The latest report by the US-based Oakland Institute shows how West-backed schemes to make land marketable in the developing countries are hurting the interests of the underprivileged local communities there.

The Oakland Institute’s report entitled “Driving Dispossession: The global push to unlock the economic potential of land” begins by saying: “Many governments around the world have been prompted to adopt the Western capitalist notion of private land ownership. This includes the creation of land markets so that land can be leased or sold and put into so-called productive use to unlock its value.”

There is hunger for land among capitalists across the world because it is a very scarce commodity. Man has access only to 149 million sq.km, or less than 30% of the surface of the earth. And a major part of the land is “not” controlled by private interests but by community interests.

“65% of the world’s land area is stewarded by communities under customary laws including communal ownership. Land is also valued as an ancestral asset with social and cultural significance,” the report points out.

The World Bank is a key actor in the push to privatize and commodify land, the report says.
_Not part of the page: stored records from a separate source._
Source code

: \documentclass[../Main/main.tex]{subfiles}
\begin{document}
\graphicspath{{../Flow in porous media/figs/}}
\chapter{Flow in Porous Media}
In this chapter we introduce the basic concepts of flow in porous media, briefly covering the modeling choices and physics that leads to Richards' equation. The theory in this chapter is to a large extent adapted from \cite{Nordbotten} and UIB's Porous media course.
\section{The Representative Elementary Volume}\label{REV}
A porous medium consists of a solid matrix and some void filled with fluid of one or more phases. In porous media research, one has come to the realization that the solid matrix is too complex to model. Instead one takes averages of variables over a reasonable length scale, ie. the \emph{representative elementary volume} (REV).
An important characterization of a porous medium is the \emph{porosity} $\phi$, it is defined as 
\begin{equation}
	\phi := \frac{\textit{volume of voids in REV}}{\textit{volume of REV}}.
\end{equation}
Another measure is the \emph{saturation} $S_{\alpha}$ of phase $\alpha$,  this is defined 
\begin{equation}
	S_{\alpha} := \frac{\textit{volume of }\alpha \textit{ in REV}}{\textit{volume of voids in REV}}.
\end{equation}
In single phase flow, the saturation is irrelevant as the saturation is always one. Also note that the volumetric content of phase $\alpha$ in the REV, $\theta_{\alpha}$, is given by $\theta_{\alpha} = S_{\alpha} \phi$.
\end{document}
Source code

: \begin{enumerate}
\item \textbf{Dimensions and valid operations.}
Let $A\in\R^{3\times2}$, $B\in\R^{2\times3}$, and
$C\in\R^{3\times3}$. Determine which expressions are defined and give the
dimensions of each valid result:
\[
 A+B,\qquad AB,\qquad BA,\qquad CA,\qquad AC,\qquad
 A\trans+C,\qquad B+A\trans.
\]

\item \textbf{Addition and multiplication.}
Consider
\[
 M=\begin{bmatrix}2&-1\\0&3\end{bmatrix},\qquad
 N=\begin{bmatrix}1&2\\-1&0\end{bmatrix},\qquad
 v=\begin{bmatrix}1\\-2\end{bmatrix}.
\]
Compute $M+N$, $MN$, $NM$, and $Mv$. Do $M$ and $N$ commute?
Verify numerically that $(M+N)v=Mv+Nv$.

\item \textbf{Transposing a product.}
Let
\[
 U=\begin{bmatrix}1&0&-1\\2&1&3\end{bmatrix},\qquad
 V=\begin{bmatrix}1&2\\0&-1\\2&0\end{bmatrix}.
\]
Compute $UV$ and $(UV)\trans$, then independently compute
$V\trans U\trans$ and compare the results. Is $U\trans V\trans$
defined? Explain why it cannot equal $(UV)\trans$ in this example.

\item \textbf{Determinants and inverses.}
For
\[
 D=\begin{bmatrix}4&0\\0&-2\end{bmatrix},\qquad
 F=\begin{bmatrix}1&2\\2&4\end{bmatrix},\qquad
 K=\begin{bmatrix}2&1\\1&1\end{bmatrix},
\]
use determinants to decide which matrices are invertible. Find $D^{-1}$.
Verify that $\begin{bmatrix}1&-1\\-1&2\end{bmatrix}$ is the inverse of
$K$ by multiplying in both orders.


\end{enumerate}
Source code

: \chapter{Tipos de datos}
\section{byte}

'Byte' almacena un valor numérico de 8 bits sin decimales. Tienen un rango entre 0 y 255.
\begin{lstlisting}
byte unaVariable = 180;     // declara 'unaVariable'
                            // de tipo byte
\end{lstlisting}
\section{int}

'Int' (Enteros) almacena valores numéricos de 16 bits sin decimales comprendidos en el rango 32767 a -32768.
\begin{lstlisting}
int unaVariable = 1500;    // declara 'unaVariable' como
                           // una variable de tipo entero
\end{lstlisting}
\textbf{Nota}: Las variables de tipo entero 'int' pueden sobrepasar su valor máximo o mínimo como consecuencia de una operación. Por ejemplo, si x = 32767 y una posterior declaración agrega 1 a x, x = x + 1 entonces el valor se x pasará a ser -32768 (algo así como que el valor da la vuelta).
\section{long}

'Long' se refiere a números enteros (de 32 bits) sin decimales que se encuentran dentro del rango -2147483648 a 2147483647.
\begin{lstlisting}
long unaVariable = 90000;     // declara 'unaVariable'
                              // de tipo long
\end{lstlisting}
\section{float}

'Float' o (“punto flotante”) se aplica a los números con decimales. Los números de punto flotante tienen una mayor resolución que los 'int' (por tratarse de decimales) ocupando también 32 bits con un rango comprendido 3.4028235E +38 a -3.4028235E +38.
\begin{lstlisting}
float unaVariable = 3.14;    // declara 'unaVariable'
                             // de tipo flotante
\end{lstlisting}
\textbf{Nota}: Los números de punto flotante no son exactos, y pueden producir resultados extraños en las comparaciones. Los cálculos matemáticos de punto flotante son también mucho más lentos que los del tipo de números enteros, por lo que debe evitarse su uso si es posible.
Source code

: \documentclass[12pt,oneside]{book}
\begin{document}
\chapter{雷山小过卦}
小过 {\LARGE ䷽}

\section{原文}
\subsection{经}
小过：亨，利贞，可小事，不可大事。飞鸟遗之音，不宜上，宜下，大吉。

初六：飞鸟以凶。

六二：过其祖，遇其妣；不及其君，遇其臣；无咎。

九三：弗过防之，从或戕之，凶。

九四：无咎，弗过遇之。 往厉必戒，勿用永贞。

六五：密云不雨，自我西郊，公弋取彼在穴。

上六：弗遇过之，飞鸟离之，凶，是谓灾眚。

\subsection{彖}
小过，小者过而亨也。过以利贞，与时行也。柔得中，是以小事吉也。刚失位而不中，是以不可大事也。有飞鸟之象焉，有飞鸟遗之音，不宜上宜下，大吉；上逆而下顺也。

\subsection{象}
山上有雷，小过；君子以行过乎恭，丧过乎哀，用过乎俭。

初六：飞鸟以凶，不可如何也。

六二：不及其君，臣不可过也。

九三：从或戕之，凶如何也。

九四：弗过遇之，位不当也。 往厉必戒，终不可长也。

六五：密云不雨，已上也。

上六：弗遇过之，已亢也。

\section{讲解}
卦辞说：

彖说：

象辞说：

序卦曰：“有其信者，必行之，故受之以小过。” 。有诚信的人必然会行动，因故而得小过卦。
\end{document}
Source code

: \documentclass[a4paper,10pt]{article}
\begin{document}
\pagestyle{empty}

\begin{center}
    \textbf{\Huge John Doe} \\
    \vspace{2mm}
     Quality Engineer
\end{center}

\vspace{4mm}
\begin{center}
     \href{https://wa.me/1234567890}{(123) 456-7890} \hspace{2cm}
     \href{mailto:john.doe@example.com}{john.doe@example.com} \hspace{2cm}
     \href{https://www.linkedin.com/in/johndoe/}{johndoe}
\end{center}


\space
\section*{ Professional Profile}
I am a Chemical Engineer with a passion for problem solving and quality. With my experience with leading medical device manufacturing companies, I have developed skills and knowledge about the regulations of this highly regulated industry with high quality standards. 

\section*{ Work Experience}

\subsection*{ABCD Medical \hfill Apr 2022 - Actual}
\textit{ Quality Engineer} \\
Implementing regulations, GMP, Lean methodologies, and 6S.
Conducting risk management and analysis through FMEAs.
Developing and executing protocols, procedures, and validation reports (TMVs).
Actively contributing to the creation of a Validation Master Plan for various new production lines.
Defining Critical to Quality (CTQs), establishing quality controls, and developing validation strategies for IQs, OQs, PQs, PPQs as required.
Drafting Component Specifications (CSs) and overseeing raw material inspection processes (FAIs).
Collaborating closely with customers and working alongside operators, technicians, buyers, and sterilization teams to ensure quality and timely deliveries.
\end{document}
In 2017, the World Bank’s Enabling the Business of Agriculture prescribed the following policies to developing countries: formalize private property rights; ease the sale and lease of land for commercial use; systematize the sale of public land by auction; and improve procedures for expropriation.

The Oakland Institute’s report uses a number of case studies to illustrate the human rights issues arising from making land marketable for capitalist exploitation

“Land For Aid”

In March 2020, Ukraine ended the moratorium on the sale of land that had been there for 19 years in order to qualify for a desperately needed US$ 5 billion loan package from the IMF. The World Bank, along with the European Bank for Reconstruction and Development (EBRD), had been laying the groundwork for the creation of a land market to the benefit of agribusiness and private investors who promise traditional landowners “growth in exchange for access to their land.”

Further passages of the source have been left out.